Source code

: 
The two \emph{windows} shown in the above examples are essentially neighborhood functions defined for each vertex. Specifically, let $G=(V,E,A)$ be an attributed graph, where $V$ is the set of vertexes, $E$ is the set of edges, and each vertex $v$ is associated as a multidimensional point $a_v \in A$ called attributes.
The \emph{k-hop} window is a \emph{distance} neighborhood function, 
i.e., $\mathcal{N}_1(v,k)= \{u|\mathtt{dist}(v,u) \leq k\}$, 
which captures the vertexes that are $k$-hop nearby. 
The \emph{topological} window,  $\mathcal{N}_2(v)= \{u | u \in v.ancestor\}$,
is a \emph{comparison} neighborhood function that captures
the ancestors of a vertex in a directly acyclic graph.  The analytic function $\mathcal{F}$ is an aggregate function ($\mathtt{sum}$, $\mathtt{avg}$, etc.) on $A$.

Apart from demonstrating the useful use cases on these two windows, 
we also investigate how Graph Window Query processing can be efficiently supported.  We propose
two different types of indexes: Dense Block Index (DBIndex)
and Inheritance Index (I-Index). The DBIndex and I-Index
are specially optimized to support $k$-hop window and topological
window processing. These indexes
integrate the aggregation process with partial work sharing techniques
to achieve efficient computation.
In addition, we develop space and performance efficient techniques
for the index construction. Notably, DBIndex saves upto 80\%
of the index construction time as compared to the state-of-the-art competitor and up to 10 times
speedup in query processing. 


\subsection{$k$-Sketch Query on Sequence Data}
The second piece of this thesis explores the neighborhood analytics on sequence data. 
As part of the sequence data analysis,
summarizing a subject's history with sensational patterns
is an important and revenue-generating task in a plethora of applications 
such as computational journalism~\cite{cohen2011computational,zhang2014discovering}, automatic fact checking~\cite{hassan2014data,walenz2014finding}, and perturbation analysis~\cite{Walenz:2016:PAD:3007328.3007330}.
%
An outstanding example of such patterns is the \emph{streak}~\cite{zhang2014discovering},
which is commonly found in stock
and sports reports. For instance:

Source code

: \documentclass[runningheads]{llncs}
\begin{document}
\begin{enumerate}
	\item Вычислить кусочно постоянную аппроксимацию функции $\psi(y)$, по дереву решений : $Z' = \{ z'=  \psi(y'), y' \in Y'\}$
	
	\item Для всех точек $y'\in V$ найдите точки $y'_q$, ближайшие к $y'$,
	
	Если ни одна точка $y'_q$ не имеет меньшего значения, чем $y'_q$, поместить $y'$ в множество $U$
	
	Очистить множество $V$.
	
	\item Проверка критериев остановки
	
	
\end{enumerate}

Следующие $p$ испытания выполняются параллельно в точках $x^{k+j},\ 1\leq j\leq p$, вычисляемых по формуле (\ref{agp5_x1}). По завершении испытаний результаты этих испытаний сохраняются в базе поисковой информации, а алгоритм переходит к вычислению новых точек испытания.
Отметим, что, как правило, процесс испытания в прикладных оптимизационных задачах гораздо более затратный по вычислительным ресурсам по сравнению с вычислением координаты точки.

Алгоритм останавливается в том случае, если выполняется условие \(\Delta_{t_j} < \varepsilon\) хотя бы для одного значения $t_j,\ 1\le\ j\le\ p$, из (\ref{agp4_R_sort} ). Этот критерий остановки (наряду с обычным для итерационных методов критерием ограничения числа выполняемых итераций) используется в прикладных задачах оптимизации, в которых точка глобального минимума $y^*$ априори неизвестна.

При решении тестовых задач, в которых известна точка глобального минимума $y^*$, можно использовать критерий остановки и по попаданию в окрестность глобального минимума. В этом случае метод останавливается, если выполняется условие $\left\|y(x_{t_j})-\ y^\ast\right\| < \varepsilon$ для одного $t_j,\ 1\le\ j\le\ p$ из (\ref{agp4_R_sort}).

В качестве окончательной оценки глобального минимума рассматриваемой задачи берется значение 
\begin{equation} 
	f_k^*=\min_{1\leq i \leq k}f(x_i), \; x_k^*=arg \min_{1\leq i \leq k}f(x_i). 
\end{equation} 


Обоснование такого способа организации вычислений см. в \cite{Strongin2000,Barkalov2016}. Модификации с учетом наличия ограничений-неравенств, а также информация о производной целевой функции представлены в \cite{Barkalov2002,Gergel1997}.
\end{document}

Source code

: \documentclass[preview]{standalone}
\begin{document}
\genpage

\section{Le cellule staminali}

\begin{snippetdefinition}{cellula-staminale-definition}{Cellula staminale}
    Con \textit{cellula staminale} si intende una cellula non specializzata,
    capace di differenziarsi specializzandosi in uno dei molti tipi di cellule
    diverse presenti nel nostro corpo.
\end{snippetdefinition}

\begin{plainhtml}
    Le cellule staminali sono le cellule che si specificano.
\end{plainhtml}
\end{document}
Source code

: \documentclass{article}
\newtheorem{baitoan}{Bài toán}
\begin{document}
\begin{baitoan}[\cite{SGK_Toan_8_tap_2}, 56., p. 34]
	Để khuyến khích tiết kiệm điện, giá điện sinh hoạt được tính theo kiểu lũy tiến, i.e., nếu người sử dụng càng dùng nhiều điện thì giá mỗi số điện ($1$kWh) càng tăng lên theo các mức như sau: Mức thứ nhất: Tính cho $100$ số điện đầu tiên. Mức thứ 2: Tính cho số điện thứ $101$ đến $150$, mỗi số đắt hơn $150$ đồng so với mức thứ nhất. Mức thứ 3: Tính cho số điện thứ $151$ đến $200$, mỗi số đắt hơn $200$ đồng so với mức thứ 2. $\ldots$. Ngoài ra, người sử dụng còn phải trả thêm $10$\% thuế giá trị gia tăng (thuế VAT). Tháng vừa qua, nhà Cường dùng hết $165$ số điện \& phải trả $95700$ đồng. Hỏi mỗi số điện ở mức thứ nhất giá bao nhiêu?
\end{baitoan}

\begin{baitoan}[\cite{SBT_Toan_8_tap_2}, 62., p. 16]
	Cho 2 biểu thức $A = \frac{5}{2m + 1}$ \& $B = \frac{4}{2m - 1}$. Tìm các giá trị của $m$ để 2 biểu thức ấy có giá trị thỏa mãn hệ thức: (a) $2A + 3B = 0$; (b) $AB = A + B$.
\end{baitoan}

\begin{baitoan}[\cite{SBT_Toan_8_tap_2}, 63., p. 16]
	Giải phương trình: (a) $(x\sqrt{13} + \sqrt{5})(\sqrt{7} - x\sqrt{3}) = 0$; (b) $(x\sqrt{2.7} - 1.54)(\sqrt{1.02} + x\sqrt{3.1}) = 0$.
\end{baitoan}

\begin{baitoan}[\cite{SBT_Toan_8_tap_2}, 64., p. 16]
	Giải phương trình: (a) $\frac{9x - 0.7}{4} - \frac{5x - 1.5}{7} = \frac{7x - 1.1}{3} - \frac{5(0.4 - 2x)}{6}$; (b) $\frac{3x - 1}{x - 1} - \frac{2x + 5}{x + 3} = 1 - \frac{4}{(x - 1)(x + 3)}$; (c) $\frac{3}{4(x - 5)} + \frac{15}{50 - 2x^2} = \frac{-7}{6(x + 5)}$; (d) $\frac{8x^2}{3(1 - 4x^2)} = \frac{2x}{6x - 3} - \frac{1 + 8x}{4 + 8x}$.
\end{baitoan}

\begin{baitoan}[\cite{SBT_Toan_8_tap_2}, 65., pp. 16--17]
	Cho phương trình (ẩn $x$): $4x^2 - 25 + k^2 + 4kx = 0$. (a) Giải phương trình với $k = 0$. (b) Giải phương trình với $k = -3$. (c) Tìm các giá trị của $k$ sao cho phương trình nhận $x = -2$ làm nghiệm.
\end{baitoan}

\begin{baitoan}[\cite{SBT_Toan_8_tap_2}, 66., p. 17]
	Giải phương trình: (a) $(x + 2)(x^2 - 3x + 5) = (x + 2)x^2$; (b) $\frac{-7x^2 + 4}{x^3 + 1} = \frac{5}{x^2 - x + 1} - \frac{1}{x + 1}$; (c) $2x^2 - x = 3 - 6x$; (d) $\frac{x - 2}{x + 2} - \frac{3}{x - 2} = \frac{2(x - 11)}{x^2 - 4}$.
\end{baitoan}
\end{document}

ACTION ITEM |
Your task is to retype the entries verbatim, starting with the line that holds "which captures the" and stopping after the line that holds "function that captures".

ANSWER SECTION |
which captures the vertexes that are $k$-hop nearby. 
The \emph{topological} window,  $\mathcal{N}_2(v)= \{u | u \in v.ancestor\}$,
is a \emph{comparison} neighborhood function that captures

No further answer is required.